____ SOURCE MATERIAL
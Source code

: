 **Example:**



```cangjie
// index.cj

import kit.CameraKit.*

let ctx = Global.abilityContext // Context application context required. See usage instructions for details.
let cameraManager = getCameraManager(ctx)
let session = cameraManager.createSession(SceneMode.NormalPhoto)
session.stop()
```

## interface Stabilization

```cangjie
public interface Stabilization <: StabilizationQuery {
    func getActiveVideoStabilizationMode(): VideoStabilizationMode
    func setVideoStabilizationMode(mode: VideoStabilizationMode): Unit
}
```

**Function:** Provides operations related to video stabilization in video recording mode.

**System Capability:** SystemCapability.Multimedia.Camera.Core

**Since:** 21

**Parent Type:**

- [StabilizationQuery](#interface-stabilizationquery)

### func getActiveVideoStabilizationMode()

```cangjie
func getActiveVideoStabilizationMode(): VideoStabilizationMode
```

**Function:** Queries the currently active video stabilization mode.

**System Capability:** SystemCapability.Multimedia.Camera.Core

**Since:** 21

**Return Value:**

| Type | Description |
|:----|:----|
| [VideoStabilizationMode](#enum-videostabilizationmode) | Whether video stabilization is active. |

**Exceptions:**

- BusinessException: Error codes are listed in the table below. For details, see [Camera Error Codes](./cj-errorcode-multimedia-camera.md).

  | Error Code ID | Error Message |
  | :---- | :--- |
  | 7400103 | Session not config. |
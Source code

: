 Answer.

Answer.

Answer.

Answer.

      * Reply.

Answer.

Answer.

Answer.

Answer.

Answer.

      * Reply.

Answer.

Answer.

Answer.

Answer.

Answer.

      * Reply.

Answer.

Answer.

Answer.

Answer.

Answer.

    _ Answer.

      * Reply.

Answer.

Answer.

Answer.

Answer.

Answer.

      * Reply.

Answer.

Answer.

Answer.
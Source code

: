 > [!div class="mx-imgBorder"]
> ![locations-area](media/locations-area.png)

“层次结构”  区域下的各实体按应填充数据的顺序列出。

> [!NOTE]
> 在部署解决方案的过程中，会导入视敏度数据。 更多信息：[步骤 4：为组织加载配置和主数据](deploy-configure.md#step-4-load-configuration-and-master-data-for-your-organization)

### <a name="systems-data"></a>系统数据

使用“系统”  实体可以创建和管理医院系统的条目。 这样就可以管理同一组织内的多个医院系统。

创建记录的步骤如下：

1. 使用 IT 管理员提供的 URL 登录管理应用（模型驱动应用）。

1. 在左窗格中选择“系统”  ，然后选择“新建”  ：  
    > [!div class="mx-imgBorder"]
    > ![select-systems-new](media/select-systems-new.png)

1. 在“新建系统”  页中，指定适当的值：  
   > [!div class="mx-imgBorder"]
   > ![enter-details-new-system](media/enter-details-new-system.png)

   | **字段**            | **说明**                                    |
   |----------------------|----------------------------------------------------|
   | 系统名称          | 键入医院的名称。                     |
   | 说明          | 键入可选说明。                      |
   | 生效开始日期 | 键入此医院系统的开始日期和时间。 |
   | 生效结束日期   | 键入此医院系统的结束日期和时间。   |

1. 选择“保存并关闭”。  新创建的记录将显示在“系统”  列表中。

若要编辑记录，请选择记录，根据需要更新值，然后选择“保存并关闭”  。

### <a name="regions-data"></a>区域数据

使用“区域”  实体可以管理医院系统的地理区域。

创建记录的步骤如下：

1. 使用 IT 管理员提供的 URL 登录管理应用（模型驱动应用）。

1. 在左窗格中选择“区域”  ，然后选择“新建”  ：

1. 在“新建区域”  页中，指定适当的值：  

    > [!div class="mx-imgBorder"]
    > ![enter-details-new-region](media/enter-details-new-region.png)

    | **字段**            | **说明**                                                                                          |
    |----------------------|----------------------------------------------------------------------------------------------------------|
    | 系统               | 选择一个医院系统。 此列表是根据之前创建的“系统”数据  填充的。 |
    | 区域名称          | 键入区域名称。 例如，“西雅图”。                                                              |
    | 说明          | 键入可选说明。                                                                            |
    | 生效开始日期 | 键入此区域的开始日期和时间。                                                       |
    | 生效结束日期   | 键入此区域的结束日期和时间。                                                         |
________
== EXERCISE DETAILS ==
Using the records above, copy every line that has the word "StabilizationQuery" in it.

== RESULT OF THIS EXERCISE ==
public interface Stabilization <: StabilizationQuery {
- [StabilizationQuery](#interface-stabilizationquery)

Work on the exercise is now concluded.